**The problem:** Below are records with pictures. Reproduce exactly the lines from the line with "11. address" to the line with "<br/>2)First F1 will", inclusive, and leave each picture out.
─── Data extracts
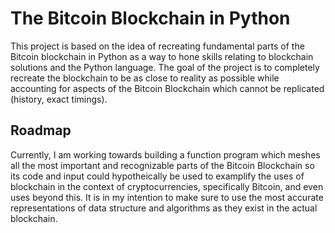 # The Bitcoin Blockchain in Python
This project is based on the idea of recreating fundamental parts of the Bitcoin blockchain in Python as a way to hone skills relating to blockchain solutions and the Python language. The goal of the project is to completely recreate the blockchain to be as close to reality as possible while accounting for aspects of the Bitcoin Blockchain which cannot be replicated (history, exact timings).
## Roadmap
Currently, I am working towards building a function program which meshes all the most important and recognizable parts of the Bitcoin Blockchain so its code and input could hypotheically be used to examplify the uses of blockchain in the context of cryptocurrencies, specifically Bitcoin, and even uses beyond this. It is in my intention to make sure to use the most accurate representations of data structure and algorithms as they exist in the actual blockchain.
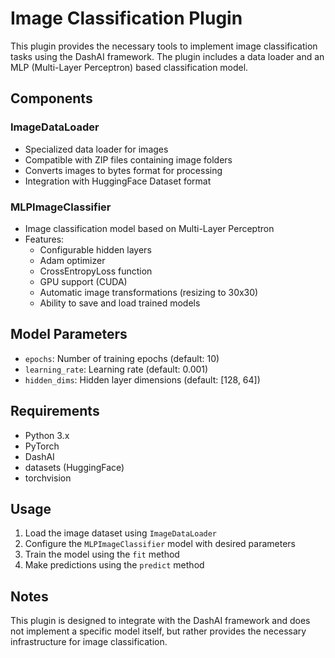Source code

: # Image Classification Plugin

This plugin provides the necessary tools to implement image classification tasks using the DashAI framework. The plugin includes a data loader and an MLP (Multi-Layer Perceptron) based classification model.

## Components

### ImageDataLoader
- Specialized data loader for images
- Compatible with ZIP files containing image folders
- Converts images to bytes format for processing
- Integration with HuggingFace Dataset format

### MLPImageClassifier
- Image classification model based on Multi-Layer Perceptron
- Features:
  - Configurable hidden layers
  - Adam optimizer
  - CrossEntropyLoss function
  - GPU support (CUDA)
  - Automatic image transformations (resizing to 30x30)
  - Ability to save and load trained models

## Model Parameters

- `epochs`: Number of training epochs (default: 10)
- `learning_rate`: Learning rate (default: 0.001)
- `hidden_dims`: Hidden layer dimensions (default: [128, 64])

## Requirements

- Python 3.x
- PyTorch
- DashAI
- datasets (HuggingFace)
- torchvision

## Usage

1. Load the image dataset using `ImageDataLoader`
2. Configure the `MLPImageClassifier` model with desired parameters
3. Train the model using the `fit` method
4. Make predictions using the `predict` method

## Notes

This plugin is designed to integrate with the DashAI framework and does not implement a specific model itself, but rather provides the necessary infrastructure for image classification.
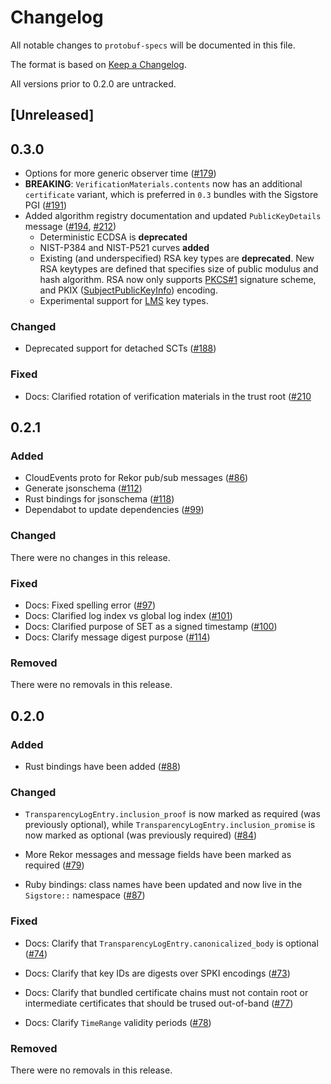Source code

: # Changelog

All notable changes to `protobuf-specs` will be documented in this file.

The format is based on [Keep a Changelog](https://keepachangelog.com/en/1.0.0/).

All versions prior to 0.2.0 are untracked.

## [Unreleased]

## 0.3.0

* Options for more generic observer time ([#179](https://github.com/sigstore/protobuf-specs/pull/179))
* **BREAKING**: `VerificationMaterials.contents` now has an additional `certificate` variant,
  which is preferred in `0.3` bundles with the Sigstore PGI ([#191](https://github.com/sigstore/protobuf-specs/pull/191))
* Added algorithm registry documentation and updated `PublicKeyDetails` message
  ([#194](https://github.com/sigstore/protobuf-specs/pull/194), [#212](https://github.com/sigstore/protobuf-specs/pull/212))
    * Deterministic ECDSA is **deprecated**
    * NIST-P384 and NIST-P521 curves **added**
    * Existing (and underspecified) RSA key types are
      **deprecated**. New RSA keytypes are defined that specifies size
      of public modulus and hash algorithm. RSA now only supports
      [PKCS#1](https://datatracker.ietf.org/doc/html/rfc8017#section-8.2)
      signature scheme, and PKIX
      ([SubjectPublicKeyInfo](https://datatracker.ietf.org/doc/html/rfc5280#section-4.1))
      encoding.
    * Experimental support for
      [LMS](https://datatracker.ietf.org/doc/html/rfc8554) key types.

### Changed

* Deprecated support for detached SCTs ([#188](https://github.com/sigstore/protobuf-specs/pull/188))

### Fixed

* Docs: Clarified rotation of verification materials in the trust root
  ([#210](https://github.com/sigstore/protobuf-specs/pull/210)

## 0.2.1

### Added

* CloudEvents proto for Rekor pub/sub messages ([#86](https://github.com/sigstore/protobuf-specs/pull/86))
* Generate jsonschema ([#112](https://github.com/sigstore/protobuf-specs/pull/112))
* Rust bindings for jsonschema ([#118](https://github.com/sigstore/protobuf-specs/pull/118))
* Dependabot to update dependencies ([#99](https://github.com/sigstore/protobuf-specs/pull/99))

### Changed

There were no changes in this release.

### Fixed

* Docs: Fixed spelling error ([#97](https://github.com/sigstore/protobuf-specs/pull/97))
* Docs: Clarified log index vs global log index ([#101](https://github.com/sigstore/protobuf-specs/pull/101))
* Docs: Clarified purpose of SET as a signed timestamp ([#100](https://github.com/sigstore/protobuf-specs/pull/100))
* Docs: Clarify message digest purpose ([#114](https://github.com/sigstore/protobuf-specs/pull/114))

### Removed

There were no removals in this release.

## 0.2.0

### Added

* Rust bindings have been added ([#88](https://github.com/sigstore/protobuf-specs/pull/88))

### Changed

* `TransparencyLogEntry.inclusion_proof` is now marked as required (was previously optional),
  while `TransparencyLogEntry.inclusion_promise` is now marked as optional (was previously
  required) ([#84](https://github.com/sigstore/protobuf-specs/pull/84))

* More Rekor messages and message fields have been marked as required
 ([#79](https://github.com/sigstore/protobuf-specs/pull/79))

* Ruby bindings: class names have been updated and now live in the `Sigstore::` namespace
  ([#87](https://github.com/sigstore/protobuf-specs/pull/87))

### Fixed

* Docs: Clarify that `TransparencyLogEntry.canonicalized_body` is optional
  ([#74](https://github.com/sigstore/protobuf-specs/pull/74))

* Docs: Clarify that key IDs are digests over SPKI encodings
  ([#73](https://github.com/sigstore/protobuf-specs/pull/73))

* Docs: Clarify that bundled certificate chains must not contain root or intermediate
  certificates that should be trused out-of-band
  ([#77](https://github.com/sigstore/protobuf-specs/pull/77))

* Docs: Clarify `TimeRange` validity periods
  ([#78](https://github.com/sigstore/protobuf-specs/pull/78))

### Removed

There were no removals in this release.
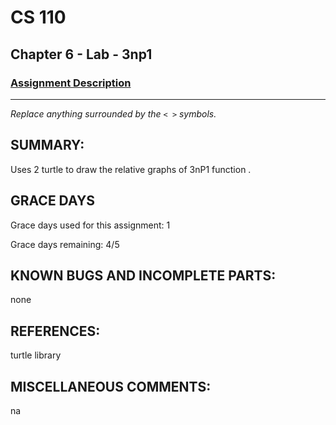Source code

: # CS 110
## Chapter 6 - Lab - 3np1

### [Assignment Description](https://docs.google.com/document/d/1k8qs8vIsvlLiU3KX9Uql6LjVPWp0CBAjo_oArBhH2k4/edit?usp=sharing)

***

_Replace anything surrounded by the `< >` symbols._

## SUMMARY:
 Uses 2 turtle to draw the relative graphs of 3nP1 function .

## GRACE DAYS
Grace days used for this assignment: 1

Grace days remaining: 4/5

## KNOWN BUGS AND INCOMPLETE PARTS:
 none

## REFERENCES:
 turtle library

## MISCELLANEOUS COMMENTS:
 na
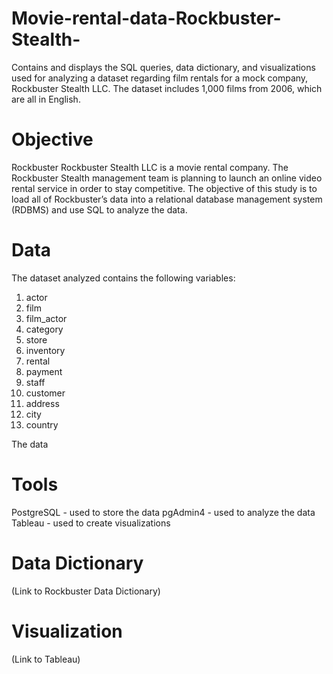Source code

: # Movie-rental-data-Rockbuster-Stealth-
Contains and displays the SQL queries, data dictionary, and visualizations used for analyzing a dataset regarding film rentals for a mock company, Rockbuster Stealth LLC. The dataset includes 1,000 films from 2006, which are all in English. 

# Objective
Rockbuster 
Rockbuster Stealth LLC is a movie rental company. The Rockbuster Stealth management team is planning to launch an online video rental service in order to stay competitive. The objective of this study is to load all of Rockbuster’s data into a relational database management system (RDBMS) and use SQL to analyze the data.

# Data
The dataset analyzed contains the following variables: 
1. actor
2. film
3. film_actor
4. category
5. store
6. inventory
7. rental
8. payment
9. staff
10. customer
11. address
12. city
13. country

The data 

# Tools
PostgreSQL - used to store the data
pgAdmin4 - used to analyze the data
Tableau - used to create visualizations 

# Data Dictionary
(Link to Rockbuster Data Dictionary) 

# Visualization
(Link to Tableau) 
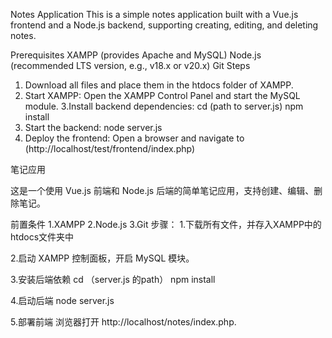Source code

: Notes Application
This is a simple notes application built with a Vue.js frontend and a Node.js backend, supporting creating, editing, and deleting notes.

Prerequisites
XAMPP (provides Apache and MySQL)
Node.js (recommended LTS version, e.g., v18.x or v20.x)
Git
Steps
1. Download all files and place them in the htdocs folder of XAMPP.
2. Start XAMPP:
    Open the XAMPP Control Panel and start the MySQL module.
3.Install backend dependencies:
    cd (path to server.js)
    npm install
4. Start the backend:
    node server.js
5. Deploy the frontend:
   Open a browser and navigate to (http://localhost/test/frontend/index.php)

笔记应用

这是一个使用 Vue.js 前端和 Node.js 后端的简单笔记应用，支持创建、编辑、删除笔记。

前置条件
1.XAMPP
2.Node.js
3.Git
步骤：
1.下载所有文件，并存入XAMPP中的htdocs文件夹中

2.启动 XAMPP 控制面板，开启 MySQL 模块。

3.安装后端依赖
cd （server.js 的path）
npm install

4.启动后端
node server.js

5.部署前端
浏览器打开 http://localhost/notes/index.php.

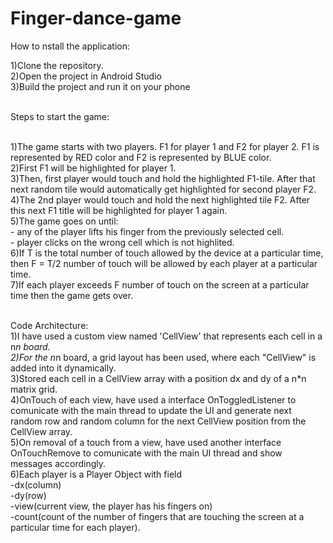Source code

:# Finger-dance-game

How to nstall the application:

1)Clone the repository.
<br/>2)Open the project in Android Studio
<br/>3)Build the project and run it on your phone

<br/>Steps to start the game:

<br/>1)The game starts with two players. F1 for player 1 and F2 for player 2. F1 is represented by RED color and F2 is represented by BLUE color.
<br/>2)First F1 will be highlighted for player 1.
<br/>3)Then, first player would touch and hold the highlighted F1-tile. After that next random tile would automatically get highlighted for second player F2.
<br/>4)The 2nd player would touch and hold the next highlighted tile F2. After this next F1 title will be highlighted for player 1 again. 
<br/>5)The game goes on until:
  <br/>- any of the player lifts his finger from the previously selected cell.
  <br/>- player clicks on the wrong cell which is not highlited.
<br/>6)If T is the total number of touch allowed by the device at a particular time, then F = T/2 number of touch will be allowed by each player at a particular time.
<br/>7)If each player exceeds F number of touch on the screen at a particular time then the game gets over.

<br/>Code Architecture:
<br/>1)I have used a custom view named 'CellView' that represents each cell in a n*n board.
<br/>2)For the n*n board, a grid layout has been used, where each "CellView" is added into it dynamically.
<br/>3)Stored each cell in a CellView array with a position dx and dy of a n*n matrix grid.
<br/>4)OnTouch of each view, have used a interface OnToggledListener to comunicate with the main thread to update the UI and generate next random row and random column for the next CellView position from the CellView array.
<br/>5)On removal of a touch from a view, have used another interface OnTouchRemove to comunicate with the main UI thread and show messages accordingly.
<br/>6)Each player is a Player Object with field 
  <br/>-dx(column)
  <br/>-dy(row)
  <br/>-view(current view, the player has his fingers on)
  <br/>-count(count of the number of fingers that are touching the screen at a particular time for each player).
  


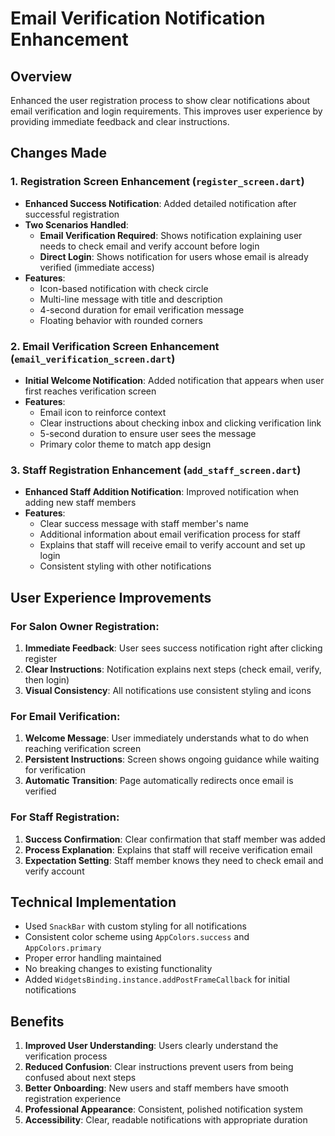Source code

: # Email Verification Notification Enhancement

## Overview
Enhanced the user registration process to show clear notifications about email verification and login requirements. This improves user experience by providing immediate feedback and clear instructions.

## Changes Made

### 1. Registration Screen Enhancement (`register_screen.dart`)
- **Enhanced Success Notification**: Added detailed notification after successful registration
- **Two Scenarios Handled**:
  - **Email Verification Required**: Shows notification explaining user needs to check email and verify account before login
  - **Direct Login**: Shows notification for users whose email is already verified (immediate access)
- **Features**:
  - Icon-based notification with check circle
  - Multi-line message with title and description
  - 4-second duration for email verification message
  - Floating behavior with rounded corners

### 2. Email Verification Screen Enhancement (`email_verification_screen.dart`)
- **Initial Welcome Notification**: Added notification that appears when user first reaches verification screen
- **Features**:
  - Email icon to reinforce context
  - Clear instructions about checking inbox and clicking verification link
  - 5-second duration to ensure user sees the message
  - Primary color theme to match app design

### 3. Staff Registration Enhancement (`add_staff_screen.dart`)
- **Enhanced Staff Addition Notification**: Improved notification when adding new staff members
- **Features**:
  - Clear success message with staff member's name
  - Additional information about email verification process for staff
  - Explains that staff will receive email to verify account and set up login
  - Consistent styling with other notifications

## User Experience Improvements

### For Salon Owner Registration:
1. **Immediate Feedback**: User sees success notification right after clicking register
2. **Clear Instructions**: Notification explains next steps (check email, verify, then login)
3. **Visual Consistency**: All notifications use consistent styling and icons

### For Email Verification:
1. **Welcome Message**: User immediately understands what to do when reaching verification screen
2. **Persistent Instructions**: Screen shows ongoing guidance while waiting for verification
3. **Automatic Transition**: Page automatically redirects once email is verified

### For Staff Registration:
1. **Success Confirmation**: Clear confirmation that staff member was added
2. **Process Explanation**: Explains that staff will receive verification email
3. **Expectation Setting**: Staff member knows they need to check email and verify account

## Technical Implementation
- Used `SnackBar` with custom styling for all notifications
- Consistent color scheme using `AppColors.success` and `AppColors.primary`
- Proper error handling maintained
- No breaking changes to existing functionality
- Added `WidgetsBinding.instance.addPostFrameCallback` for initial notifications

## Benefits
1. **Improved User Understanding**: Users clearly understand the verification process
2. **Reduced Confusion**: Clear instructions prevent users from being confused about next steps
3. **Better Onboarding**: New users and staff members have smooth registration experience
4. **Professional Appearance**: Consistent, polished notification system
5. **Accessibility**: Clear, readable notifications with appropriate duration
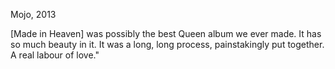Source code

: Mojo, 2013

[Made in Heaven] was possibly the best Queen album we ever made. It has so much beauty in it. It was a long, long process, painstakingly put together. A real labour of love."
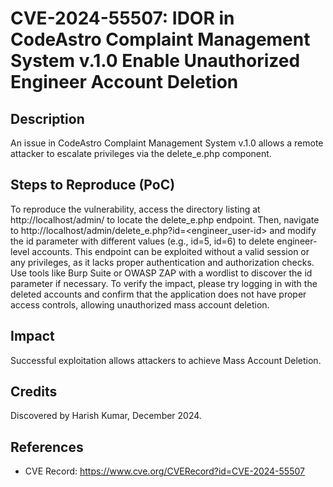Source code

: # CVE-2024-55507: IDOR in CodeAstro Complaint Management System v.1.0 Enable Unauthorized Engineer Account Deletion

## Description

An issue in CodeAstro Complaint Management System v.1.0 allows a remote attacker to escalate privileges via the delete_e.php component.

## Steps to Reproduce (PoC)

To reproduce the vulnerability, access the directory listing at http://localhost/admin/ to locate the delete_e.php endpoint. Then, navigate to http://localhost/admin/delete_e.php?id=<engineer_user-id> and modify the id parameter with different values (e.g., id=5, id=6) to delete engineer-level accounts. This endpoint can be exploited without a valid session or any privileges, as it lacks proper authentication and authorization checks. Use tools like Burp Suite or OWASP ZAP with a wordlist to discover the id parameter if necessary. To verify the impact, please try logging in with the deleted accounts and confirm that the application does not have proper access controls, allowing unauthorized mass account deletion.

## Impact

Successful exploitation allows attackers to achieve Mass Account Deletion.

## Credits

Discovered by Harish Kumar, December 2024.

## References

- CVE Record: https://www.cve.org/CVERecord?id=CVE-2024-55507
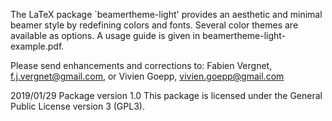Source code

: The LaTeX package `beamertheme-light' provides an aesthetic and
minimal beamer style by redefining colors and fonts.
Several color themes are available as options.
A usage guide is given in beamertheme-light-example.pdf. 

Please send enhancements and corrections to: 
Fabien Vergnet, f.j.vergnet@gmail.com, or
Vivien Goepp, vivien.goepp@gmail.com

2019/01/29
Package version 1.0
This package is licensed under the General Public License version 3 (GPL3).
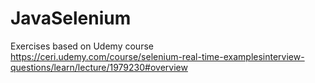 # JavaSelenium
Exercises based on Udemy course https://ceri.udemy.com/course/selenium-real-time-examplesinterview-questions/learn/lecture/1979230#overview
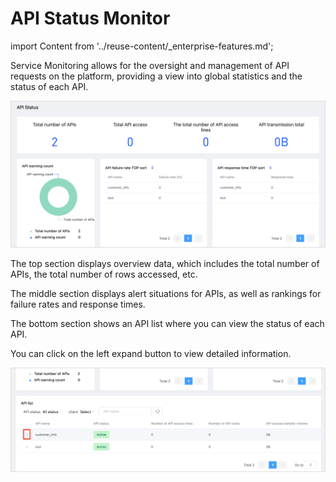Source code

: # API Status Monitor
import Content from '../reuse-content/_enterprise-features.md';

<Content />

Service Monitoring allows for the oversight and management of API requests on the platform, providing a view into global statistics and the status of each API.

![](../images/monito_api_1.png)

The top section displays overview data, which includes the total number of APIs, the total number of rows accessed, etc.

The middle section displays alert situations for APIs, as well as rankings for failure rates and response times.

The bottom section shows an API list where you can view the status of each API.

You can click on the left expand button to view detailed information.

![](../images/monito_api_2.png)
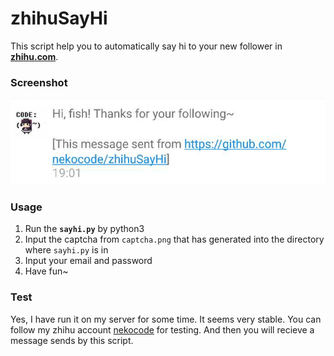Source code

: # zhihuSayHi
This script help you to automatically say hi to your new follower in **[zhihu.com](https://www.zhihu.com/)**.

### Screenshot
![](art/screenshot.png)

### Usage
1. Run the **`sayhi.py`** by python3
2. Input the captcha from `captcha.png` that has generated into the directory where `sayhi.py` is in
3. Input your email and password
4. Have fun~

### Test
Yes, I have run it on my server for some time. It seems very stable. You can follow my zhihu account [nekocode](https://www.zhihu.com/people/nekocode) for testing. And then you will recieve a message sends by this script.
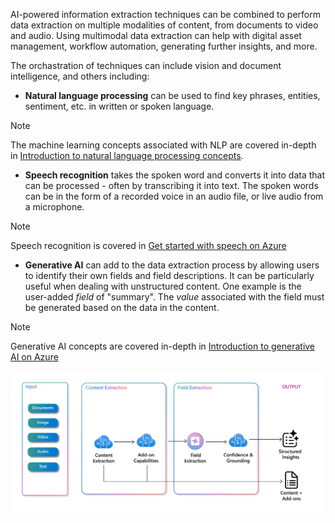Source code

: AI-powered information extraction techniques can be combined to perform data extraction on multiple modalities of content, from documents to video and audio. Using multimodal data extraction can help with digital asset management, workflow automation, generating further insights, and more. 

The orchastration of techniques can include vision and document intelligence, and others including:

- **Natural language processing** can be used to find key phrases, entities, sentiment, etc. in written or spoken language.

> [!NOTE] 
> The machine learning concepts associated with NLP are covered in-depth in [Introduction to natural language processing concepts](https://learn.microsoft.com/training/modules/analyze-text-with-text-analytics-service).

- **Speech recognition** takes the spoken word and converts it into data that can be processed - often by transcribing it into text. The spoken words can be in the form of a recorded voice in an audio file, or live audio from a microphone. 

> [!NOTE] 
> Speech recognition is covered in [Get started with speech on Azure](https://learn.microsoft.com/training/modules/recognize-synthesize-speech)

- **Generative AI** can add to the data extraction process by allowing users to identify their own fields and field descriptions. It can be particularly useful when dealing with unstructured content. One example is the user-added *field* of "summary". The *value* associated with the field must be generated based on the data in the content.

>[!NOTE]
> Generative AI concepts are covered in-depth in [Introduction to generative AI on Azure](https://learn.microsoft.com/training/modules/fundamentals-azure-ai-services/)

![Screenshot of the possible components of multimodal information extraction.](../media/component-overview.png)
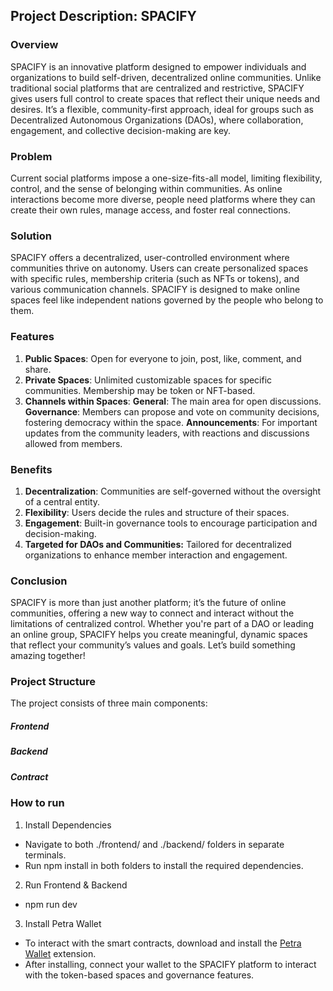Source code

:## Project Description: SPACIFY

### Overview
SPACIFY is an innovative platform designed to empower individuals and organizations to build self-driven, decentralized online communities. Unlike traditional social platforms that are centralized and restrictive, SPACIFY gives users full control to create spaces that reflect their unique needs and desires. It’s a flexible, community-first approach, ideal for groups such as Decentralized Autonomous Organizations (DAOs), where collaboration, engagement, and collective decision-making are key.

### Problem
Current social platforms impose a one-size-fits-all model, limiting flexibility, control, and the sense of belonging within communities. As online interactions become more diverse, people need platforms where they can create their own rules, manage access, and foster real connections.

### Solution
SPACIFY offers a decentralized, user-controlled environment where communities thrive on autonomy. Users can create personalized spaces with specific rules, membership criteria (such as NFTs or tokens), and various communication channels. SPACIFY is designed to make online spaces feel like independent nations governed by the people who belong to them.

### Features
1. **Public Spaces**: Open for everyone to join, post, like, comment, and share.
2. **Private Spaces**: Unlimited customizable spaces for specific communities. Membership may be token or NFT-based.
3. **Channels within Spaces**:
**General**: The main area for open discussions.
**Governance**: Members can propose and vote on community decisions, fostering democracy within the space.
**Announcements**: For important updates from the community leaders, with reactions and discussions allowed from members.

### Benefits
1. **Decentralization**: Communities are self-governed without the oversight of a central entity.
2. **Flexibility**: Users decide the rules and structure of their spaces.
3. **Engagement**: Built-in governance tools to encourage participation and decision-making.
4. **Targeted for DAOs and Communities:** Tailored for decentralized organizations to enhance member interaction and engagement.

### Conclusion
SPACIFY is more than just another platform; it’s the future of online communities, offering a new way to connect and interact without the limitations of centralized control. Whether you're part of a DAO or leading an online group, SPACIFY helps you create meaningful, dynamic spaces that reflect your community’s values and goals. Let’s build something amazing together!

### Project Structure
The project consists of three main components:

##### Frontend
##### Backend
##### Contract

### How to run
1. Install Dependencies
- Navigate to both ./frontend/ and ./backend/ folders in separate terminals.
- Run npm install in both folders to install the required dependencies.

2. Run Frontend & Backend
- npm run dev

3. Install Petra Wallet
- To interact with the smart contracts, download and install the [Petra Wallet](https://chromewebstore.google.com/detail/petra-aptos-wallet/ejjladinnckdgjemekebdpeokbikhfci) extension.
- After installing, connect your wallet to the SPACIFY platform to interact with the token-based spaces and governance features.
──────
**Output for this exercise:**
11. address
12. city
13. country

The data 

# Tools
PostgreSQL - used to store the data
pgAdmin4 - used to analyze the data
Tableau - used to create visualizations 

# Data Dictionary
(Link to Rockbuster Data Dictionary) 

# Visualization
(Link to Tableau) 
Source code

: Notes Application
This is a simple notes application built with a Vue.js frontend and a Node.js backend, supporting creating, editing, and deleting notes.

Prerequisites
XAMPP (provides Apache and MySQL)
Node.js (recommended LTS version, e.g., v18.x or v20.x)
Git
Steps
1. Download all files and place them in the htdocs folder of XAMPP.
2. Start XAMPP:
    Open the XAMPP Control Panel and start the MySQL module.
3.Install backend dependencies:
    cd (path to server.js)
    npm install
4. Start the backend:
    node server.js
5. Deploy the frontend:
   Open a browser and navigate to (http://localhost/test/frontend/index.php)

笔记应用

这是一个使用 Vue.js 前端和 Node.js 后端的简单笔记应用，支持创建、编辑、删除笔记。

前置条件
1.XAMPP
2.Node.js
3.Git
步骤：
1.下载所有文件，并存入XAMPP中的htdocs文件夹中

2.启动 XAMPP 控制面板，开启 MySQL 模块。

3.安装后端依赖
cd （server.js 的path）
npm install

4.启动后端
node server.js

5.部署前端
浏览器打开 http://localhost/notes/index.php.

Source code

:# Finger-dance-game

How to nstall the application:

1)Clone the repository.
<br/>2)Open the project in Android Studio
<br/>3)Build the project and run it on your phone

<br/>Steps to start the game:

<br/>1)The game starts with two players. F1 for player 1 and F2 for player 2. F1 is represented by RED color and F2 is represented by BLUE color.
<br/>2)First F1 will be highlighted for player 1.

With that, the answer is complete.